> Exercise: When you print the records, keep every line identical to the original.
___ Record set
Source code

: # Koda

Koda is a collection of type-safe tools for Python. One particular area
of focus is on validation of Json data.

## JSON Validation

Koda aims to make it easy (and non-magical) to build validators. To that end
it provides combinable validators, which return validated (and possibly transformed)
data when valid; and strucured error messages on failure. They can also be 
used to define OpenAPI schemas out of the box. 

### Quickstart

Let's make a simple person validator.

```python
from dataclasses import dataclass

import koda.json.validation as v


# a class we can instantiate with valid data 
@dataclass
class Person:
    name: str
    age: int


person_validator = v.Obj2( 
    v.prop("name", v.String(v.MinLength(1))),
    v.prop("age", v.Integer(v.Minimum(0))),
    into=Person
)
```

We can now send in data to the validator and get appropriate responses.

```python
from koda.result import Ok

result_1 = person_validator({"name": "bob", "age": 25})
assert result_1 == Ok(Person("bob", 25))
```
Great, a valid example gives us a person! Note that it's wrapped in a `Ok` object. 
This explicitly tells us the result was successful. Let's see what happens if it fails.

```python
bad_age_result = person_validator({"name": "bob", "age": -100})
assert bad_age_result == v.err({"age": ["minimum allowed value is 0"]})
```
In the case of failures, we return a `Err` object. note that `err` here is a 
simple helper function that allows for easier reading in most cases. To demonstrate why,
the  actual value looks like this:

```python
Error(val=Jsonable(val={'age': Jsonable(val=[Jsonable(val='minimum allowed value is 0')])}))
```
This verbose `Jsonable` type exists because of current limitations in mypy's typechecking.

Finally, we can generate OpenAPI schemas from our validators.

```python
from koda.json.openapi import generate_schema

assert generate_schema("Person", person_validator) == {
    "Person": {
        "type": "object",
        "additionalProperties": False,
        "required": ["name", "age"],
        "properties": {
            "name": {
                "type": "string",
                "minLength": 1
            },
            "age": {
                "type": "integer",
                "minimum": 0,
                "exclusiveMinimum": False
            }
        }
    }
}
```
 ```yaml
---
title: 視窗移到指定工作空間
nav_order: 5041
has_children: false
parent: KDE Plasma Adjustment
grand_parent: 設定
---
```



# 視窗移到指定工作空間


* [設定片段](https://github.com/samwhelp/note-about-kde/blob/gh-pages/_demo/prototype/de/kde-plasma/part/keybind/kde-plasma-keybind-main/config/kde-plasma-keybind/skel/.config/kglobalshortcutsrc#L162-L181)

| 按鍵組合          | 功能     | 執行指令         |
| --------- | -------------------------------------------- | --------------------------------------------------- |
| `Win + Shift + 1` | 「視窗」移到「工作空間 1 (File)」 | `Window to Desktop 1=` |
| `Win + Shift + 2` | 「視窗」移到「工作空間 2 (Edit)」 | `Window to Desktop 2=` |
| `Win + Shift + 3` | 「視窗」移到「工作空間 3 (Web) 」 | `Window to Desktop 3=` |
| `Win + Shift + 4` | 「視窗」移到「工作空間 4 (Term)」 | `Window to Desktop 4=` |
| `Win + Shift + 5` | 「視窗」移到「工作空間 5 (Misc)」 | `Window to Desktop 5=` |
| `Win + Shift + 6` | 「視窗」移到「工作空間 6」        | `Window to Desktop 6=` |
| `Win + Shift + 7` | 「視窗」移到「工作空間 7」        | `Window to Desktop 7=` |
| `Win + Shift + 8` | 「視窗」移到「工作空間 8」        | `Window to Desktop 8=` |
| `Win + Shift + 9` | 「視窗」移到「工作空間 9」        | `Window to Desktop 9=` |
______
> Output of the task:
Source code

: # Koda

Koda is a collection of type-safe tools for Python. One particular area
of focus is on validation of Json data.

## JSON Validation

Koda aims to make it easy (and non-magical) to build validators. To that end
it provides combinable validators, which return validated (and possibly transformed)
data when valid; and strucured error messages on failure. They can also be 
used to define OpenAPI schemas out of the box. 

### Quickstart

Let's make a simple person validator.

```python
from dataclasses import dataclass

import koda.json.validation as v


# a class we can instantiate with valid data 
@dataclass
class Person:
    name: str
    age: int


person_validator = v.Obj2( 
    v.prop("name", v.String(v.MinLength(1))),
    v.prop("age", v.Integer(v.Minimum(0))),
    into=Person
)
```

We can now send in data to the validator and get appropriate responses.

```python
from koda.result import Ok

result_1 = person_validator({"name": "bob", "age": 25})
assert result_1 == Ok(Person("bob", 25))
```
Great, a valid example gives us a person! Note that it's wrapped in a `Ok` object. 
This explicitly tells us the result was successful. Let's see what happens if it fails.

```python
bad_age_result = person_validator({"name": "bob", "age": -100})
assert bad_age_result == v.err({"age": ["minimum allowed value is 0"]})
```
In the case of failures, we return a `Err` object. note that `err` here is a 
simple helper function that allows for easier reading in most cases. To demonstrate why,
the  actual value looks like this:

```python
Error(val=Jsonable(val={'age': Jsonable(val=[Jsonable(val='minimum allowed value is 0')])}))
```
This verbose `Jsonable` type exists because of current limitations in mypy's typechecking.

Finally, we can generate OpenAPI schemas from our validators.

```python
from koda.json.openapi import generate_schema

assert generate_schema("Person", person_validator) == {
    "Person": {
        "type": "object",
        "additionalProperties": False,
        "required": ["name", "age"],
        "properties": {
            "name": {
                "type": "string",
                "minLength": 1
            },
            "age": {
                "type": "integer",
                "minimum": 0,
                "exclusiveMinimum": False
            }
        }
    }
}
```
 ```yaml
---
title: 視窗移到指定工作空間
nav_order: 5041
has_children: false
parent: KDE Plasma Adjustment
grand_parent: 設定
---
```



# 視窗移到指定工作空間


* [設定片段](https://github.com/samwhelp/note-about-kde/blob/gh-pages/_demo/prototype/de/kde-plasma/part/keybind/kde-plasma-keybind-main/config/kde-plasma-keybind/skel/.config/kglobalshortcutsrc#L162-L181)

| 按鍵組合          | 功能     | 執行指令         |
| --------- | -------------------------------------------- | --------------------------------------------------- |
| `Win + Shift + 1` | 「視窗」移到「工作空間 1 (File)」 | `Window to Desktop 1=` |
| `Win + Shift + 2` | 「視窗」移到「工作空間 2 (Edit)」 | `Window to Desktop 2=` |
| `Win + Shift + 3` | 「視窗」移到「工作空間 3 (Web) 」 | `Window to Desktop 3=` |
| `Win + Shift + 4` | 「視窗」移到「工作空間 4 (Term)」 | `Window to Desktop 4=` |
| `Win + Shift + 5` | 「視窗」移到「工作空間 5 (Misc)」 | `Window to Desktop 5=` |
| `Win + Shift + 6` | 「視窗」移到「工作空間 6」        | `Window to Desktop 6=` |
| `Win + Shift + 7` | 「視窗」移到「工作空間 7」        | `Window to Desktop 7=` |
| `Win + Shift + 8` | 「視窗」移到「工作空間 8」        | `Window to Desktop 8=` |
| `Win + Shift + 9` | 「視窗」移到「工作空間 9」        | `Window to Desktop 9=` |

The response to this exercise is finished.